Just as the rector gained leverage, Tathal finished the final word.
And fire sprung to life on the rector’s chest.
John de Brug screeched in panic, his attack halted. It was enough. Left cold by the magic that had stolen his body heat to create flame, Tathal drove his fist into the rector’s neck. The reverend tumbled backward onto the church floor, squirming, choking, unable to breath.
Tathal regained his feet. He peered down at the beaten man.
“Brave of you,” the wizard said, breathing hard from the fight. “No one has dealt me a blow in almost a century. Still, that was a pitiful attempt at being a hero,” he added, straightening his clothing. “There are no such things, you know. Heroes. Only men with the will to see their will done.”
“A hero will be called to answer for your evil,” Reverend John de Brug croaked.
“I look forward to killing this man.”
“He is no man,” the rector gasped, rubbing at his throat even as his clothing still smoked.
Tathal did not care.
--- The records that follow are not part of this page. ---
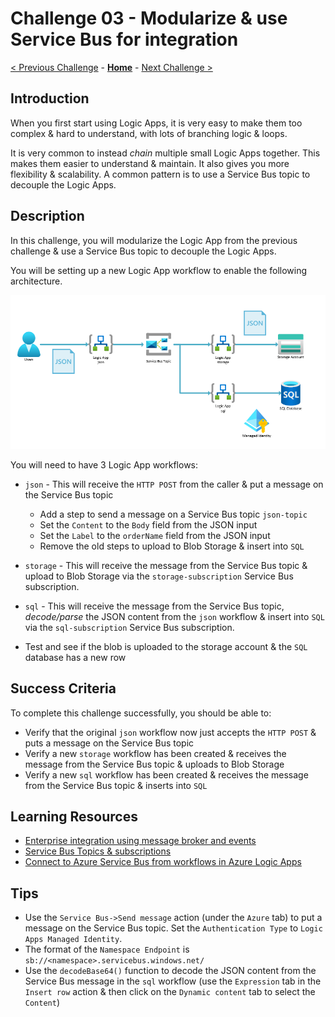 # Challenge 03 - Modularize & use Service Bus for integration

[< Previous Challenge](./Challenge-02.md) - **[Home](../README.md)** - [Next Challenge >](./Challenge-04.md)

## Introduction

When you first start using Logic Apps, it is very easy to make them too complex & hard to understand, with lots of branching logic & loops.

It is very common to instead _chain_ multiple small Logic Apps together. This makes them easier to understand & maintain. It also gives you more flexibility & scalability. A common pattern is to use a Service Bus topic to decouple the Logic Apps.

## Description

In this challenge, you will modularize the Logic App from the previous challenge & use a Service Bus topic to decouple the Logic Apps.

You will be setting up a new Logic App workflow to enable the following architecture.

![Architecture](./Content/Challenge-03/.img/architecture.png)

You will need to have 3 Logic App workflows:

- `json` - This will receive the `HTTP POST` from the caller & put a message on the Service Bus topic
  - Add a step to send a message on a Service Bus topic `json-topic`
  - Set the `Content` to the `Body` field from the JSON input
  - Set the `Label` to the `orderName` field from the JSON input
  - Remove the old steps to upload to Blob Storage & insert into `SQL`
- `storage` - This will receive the message from the Service Bus topic & upload to Blob Storage via the `storage-subscription` Service Bus subscription.
- `sql` - This will receive the message from the Service Bus topic, _decode/parse_ the JSON content from the `json` workflow & insert into `SQL` via the `sql-subscription` Service Bus subscription.

- Test and see if the blob is uploaded to the storage account & the `SQL` database has a new row

## Success Criteria

To complete this challenge successfully, you should be able to:
- Verify that the original `json` workflow now just accepts the `HTTP POST` & puts a message on the Service Bus topic
- Verify a new `storage` workflow has been created & receives the message from the Service Bus topic & uploads to Blob Storage
- Verify a new `sql` workflow has been created & receives the message from the Service Bus topic & inserts into `SQL`

## Learning Resources

- [Enterprise integration using message broker and events](https://learn.microsoft.com/en-us/azure/architecture/example-scenario/integration/queues-events)
- [Service Bus Topics & subscriptions](https://learn.microsoft.com/en-us/azure/service-bus-messaging/service-bus-queues-topics-subscriptions#topics-and-subscriptions)
- [Connect to Azure Service Bus from workflows in Azure Logic Apps](https://learn.microsoft.com/en-us/azure/connectors/connectors-create-api-servicebus?tabs=standard)

## Tips
- Use the `Service Bus->Send message` action (under the `Azure` tab) to put a message on the Service Bus topic. Set the `Authentication Type` to `Logic Apps Managed Identity`.
- The format of the `Namespace Endpoint` is `sb://<namespace>.servicebus.windows.net/`
- Use the `decodeBase64()` function to decode the JSON content from the Service Bus message in the `sql` workflow (use the `Expression` tab in the `Insert row` action & then click on the `Dynamic content` tab to select the `Content`)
Undoing the belt, he pulled the sword free of its case. The weapon was heavy but he did not look at it.
He didn’t need to.
“You will need me,” Reverend John de Brug croaked.
Tathal looked down at the churchwarden before meeting the eyes of the rector, the coming death rising inside.
“I no longer need you.”
With a rage he had befriended in his youth, Tathal brought the sword down. Repeatedly. Again and again. The old priest screamed in agony as steel punctured his abdomen in numerous spurting wounds. Blood began to pool about him.
It was a baptism the centuries-old church had likely never witnessed.
Tathal took a step back as the other man mewled and whimpered like a feverish child, bloody hands clutching at his shredded middle. He would let the reverend suffer for his affront, death too great a gift to give. The wizard looked to his own wound. Fire lanced his side. Breathing hurt. His own crimson bled out. The cut was not deep. The knife had scraped along his ribs. He had been lucky. But barely.